Este síndrome se caracteriza por presentar una triada clásica (completa en el 33 % de los pacientes) constituida por candidiasis mucocutánea crónica, hipoparatiroidismo (el cual puede ser la primera manifestación endocrina de la enfermedad28) y la enfermedad de Addison. Sin embargo, pueden presentarse otras manifestaciones endocrinológicas como hipogonadismo hipergonadotrópico, disfunción hipofisiaria, tiroiditis autoinmune, hepatitis crónica, anemia perniciosa28, así como manifestaciones ectodérmicas como alopecia areata, vitiligo, distrofia ungular o dental1. Es raro, pero estos pacientes pueden presentar síntomas respiratorios, polineuropatía y nefritis intersticial tubular28, lo que hace que su diagnóstico y tratamiento sea todo un reto para el especialista.
OTRAS DEFICIENCIAS
El desarrollo de la candidiasis mucocutánea crónica se ha asociado también con deficiencias de IL-17RC (llamada CANDF9) y del TRAF3IP2 (proteína 2 que interactúa con el TRAF3). Esta última proteína, también llamada ACT1 es una molécula que activa, entre otras, la vía del NF-κβ, por lo que al estar mutada genera una abolición completa de la liberación de IL-17A, IL17E e IL-17F desde los fibroblastos y leucocitos, generando una inmunidad fúngica alterada1.
Otro tipo de candidiasis familiares son la tipo CANDF3 y CANDF1, las cuales típicamente solo afectan las uñas y se asocian a una deficiencia de la molécula de adhesión intracelular ICAM-1, sin embargo, hasta ahora no se ha identificado el gen mutante.
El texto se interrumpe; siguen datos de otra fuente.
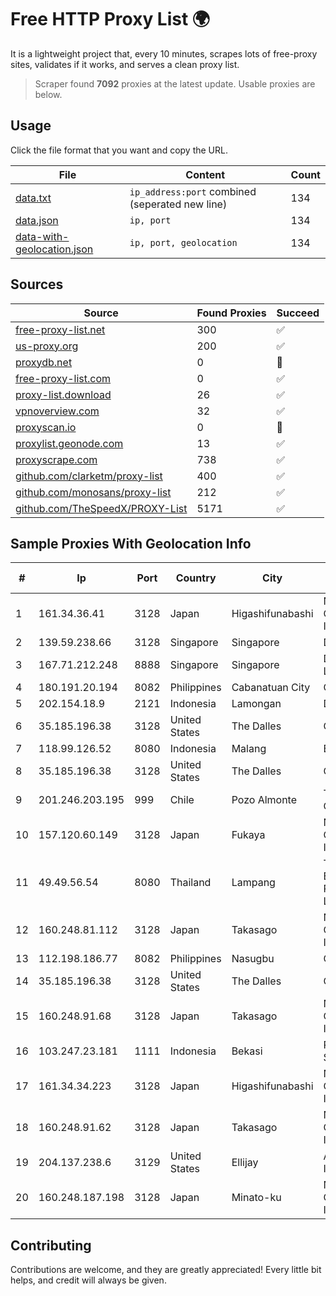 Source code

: 
# Free HTTP Proxy List 🌍

It is a lightweight project that, every 10 minutes, scrapes lots of free-proxy sites, validates if it works, and serves a clean proxy list.


> Scraper found **7092** proxies at the latest update. Usable proxies are below.

## Usage

Click the file format that you want and copy the URL.


|File|Content|Count|
|----|-------|-----|
|[data.txt](https://raw.githubusercontent.com/themiralay/Proxy-List-World/master/data.txt)|`ip_address:port` combined (seperated new line)|134|
|[data.json](https://raw.githubusercontent.com/themiralay/Proxy-List-World/master/data.json)|`ip, port`|134|
|[data-with-geolocation.json](https://raw.githubusercontent.com/themiralay/Proxy-List-World/master/data-with-geolocation.json)|`ip, port, geolocation`|134|

## Sources

|Source|Found Proxies|Succeed|
|------|-------------|-------|
|[free-proxy-list.net](https://free-proxy-list.net)|300|✅|
|[us-proxy.org](https://www.us-proxy.org)|200|✅|
|[proxydb.net](http://proxydb.net)|0|🚫|
|[free-proxy-list.com](https://free-proxy-list.com/?page=&port=&type%5B%5D=http&type%5B%5D=https&up_time=0&search=Search)|0|✅|
|[proxy-list.download](https://www.proxy-list.download/HTTP)|26|✅|
|[vpnoverview.com](https://vpnoverview.com/privacy/anonymous-browsing/free-proxy-servers)|32|✅|
|[proxyscan.io](https://www.proxyscan.io)|0|🚫|
|[proxylist.geonode.com](https://proxylist.geonode.com/api/proxy-list?limit=300&page=1&sort_by=lastChecked&sort_type=desc&protocols=http,https)|13|✅|
|[proxyscrape.com](https://api.proxyscrape.com/v2/?request=displayproxies&protocol=http&timeout=10000&country=all&ssl=all&anonymity=all)|738|✅|
|[github.com/clarketm/proxy-list](https://raw.githubusercontent.com/clarketm/proxy-list/master/proxy-list-raw.txt)|400|✅|
|[github.com/monosans/proxy-list](https://raw.githubusercontent.com/monosans/proxy-list/main/proxies/http.txt)|212|✅|
|[github.com/TheSpeedX/PROXY-List](https://raw.githubusercontent.com/TheSpeedX/PROXY-List/master/http.txt)|5171|✅|


## Sample Proxies With Geolocation Info

|#|Ip|Port|Country|City|Internet Service Provider|
|-|--|----|-------|----|-------------------------|
|1|161.34.36.41|3128|Japan|Higashifunabashi|NTT PC Communications, Inc.|
|2|139.59.238.66|3128|Singapore|Singapore|DIGITALOCEAN|
|3|167.71.212.248|8888|Singapore|Singapore|DigitalOcean, LLC|
|4|180.191.20.194|8082|Philippines|Cabanatuan City|Globe Telecom|
|5|202.154.18.9|2121|Indonesia|Lamongan|DIGITNET|
|6|35.185.196.38|3128|United States|The Dalles|Google LLC|
|7|118.99.126.52|8080|Indonesia|Malang|Biznet Networks|
|8|35.185.196.38|3128|United States|The Dalles|Google LLC|
|9|201.246.203.195|999|Chile|Pozo Almonte|TELEFÓNICA CHILE S.A.|
|10|157.120.60.149|3128|Japan|Fukaya|NTT PC Communications, Inc.|
|11|49.49.56.54|8080|Thailand|Lampang|Triple T Broadband Public Company Limited|
|12|160.248.81.112|3128|Japan|Takasago|NTT PC Communications, Inc.|
|13|112.198.186.77|8082|Philippines|Nasugbu|Globe Telecom|
|14|35.185.196.38|3128|United States|The Dalles|Google LLC|
|15|160.248.91.68|3128|Japan|Takasago|NTT PC Communications, Inc.|
|16|103.247.23.181|1111|Indonesia|Bekasi|PT wifian Solution|
|17|161.34.34.223|3128|Japan|Higashifunabashi|NTT PC Communications, Inc.|
|18|160.248.91.62|3128|Japan|Takasago|NTT PC Communications, Inc.|
|19|204.137.238.6|3129|United States|Ellijay|Apogee Telecom Inc.|
|20|160.248.187.198|3128|Japan|Minato-ku|NTT PC Communications, Inc.|



## Contributing

Contributions are welcome, and they are greatly appreciated! Every
little bit helps, and credit will always be given.

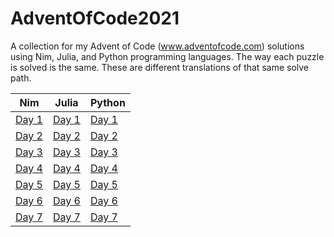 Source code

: # AdventOfCode2021
A collection for my Advent of Code (www.adventofcode.com) solutions using Nim, Julia, and Python programming languages. The way each puzzle is solved is the same. These are different translations of that same solve path.

| Nim | Julia | Python |
| --- | ----- | ------ |
| [Day 1](https://github.com/genius487/AdventOfCode2021/blob/main/day01/n21d01.nim) | [Day 1](https://github.com/genius487/AdventOfCode2021/blob/main/day01/j21d01.jl) | [Day 1](https://github.com/genius487/AdventOfCode2021/blob/main/day01/p21d01.py) |
| [Day 2](https://github.com/genius487/AdventOfCode2021/blob/main/day02/n21d02.nim) | [Day 2](https://github.com/genius487/AdventOfCode2021/blob/main/day02/j21d02.jl) | [Day 2](https://github.com/genius487/AdventOfCode2021/blob/main/day02/p21d02.py) |
| [Day 3](https://github.com/genius487/AdventOfCode2021/blob/main/day03/n21d03.nim) | [Day 3](https://github.com/genius487/AdventOfCode2021/blob/main/day03/j21d03.jl) | [Day 3](https://github.com/genius487/AdventOfCode2021/blob/main/day03/p21d03.py) |
| [Day 4](https://github.com/genius487/AdventOfCode2021/blob/main/day04/n21d04.nim) | [Day 4](https://github.com/genius487/AdventOfCode2021/blob/main/day04/j21d04.jl) | [Day 4](https://github.com/genius487/AdventOfCode2021/blob/main/day04/p21d04.py) |
| [Day 5](https://github.com/genius487/AdventOfCode2021/blob/main/day05/n21d05.nim) | [Day 5](https://github.com/genius487/AdventOfCode2021/blob/main/day05/j21d05.jl) | [Day 5](https://github.com/genius487/AdventOfCode2021/blob/main/day05/p21d05.py) |
| [Day 6](https://github.com/genius487/AdventOfCode2021/blob/main/day06/n21d06.nim) | [Day 6](https://github.com/genius487/AdventOfCode2021/blob/main/day06/j21d06.jl) | [Day 6](https://github.com/genius487/AdventOfCode2021/blob/main/day06/p21d06.py) |
| [Day 7](https://github.com/genius487/AdventOfCode2021/blob/main/day07/n21d07.nim) | [Day 7](https://github.com/genius487/AdventOfCode2021/blob/main/day07/j21d07.jl) | [Day 7](https://github.com/genius487/AdventOfCode2021/blob/main/day07/p21d07.py) |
Se han documentado otras causas adicionales de candidiasis mucocutánea crónica en los humanos, todas relacionadas a la vía del Th17, como defectos en la activación del NF-κβ, síndrome de DiGeorge e inmunodeficiencia combinada severa, entre otros. Las cuales pueden caracterizarse por susceptibilidad aumentada a infecciones por Candida sp.10, así como también se han reportado algunos casos en pacientes con deficiencias humorales de IgG e IgAfigu29.
CONCLUSIÓN
La candidiasis en la infancia puede ser secundaria a tratamientos antibióticos o inmunosupresores. aunque, en ausencia de estos antecedentes, de la presencia de comorbilidades (tales como diabetes mellitus y VIH) y ante infecciones recurrentes, persistentes y/o severas, se debe sospechar candidiasis mucocutánea crónica, la cual no solo es secundaria a una alteración en la inmunidad mediada por IL-17, sino que va a tener múltiples etiologías genéticas que hacen necesario buscar sus asociaciones sindrómicas con un diagnóstico genómico, para así entender mejor la enfermedad y dilucidar las nuevas oportunidades terapéuticas, posibles.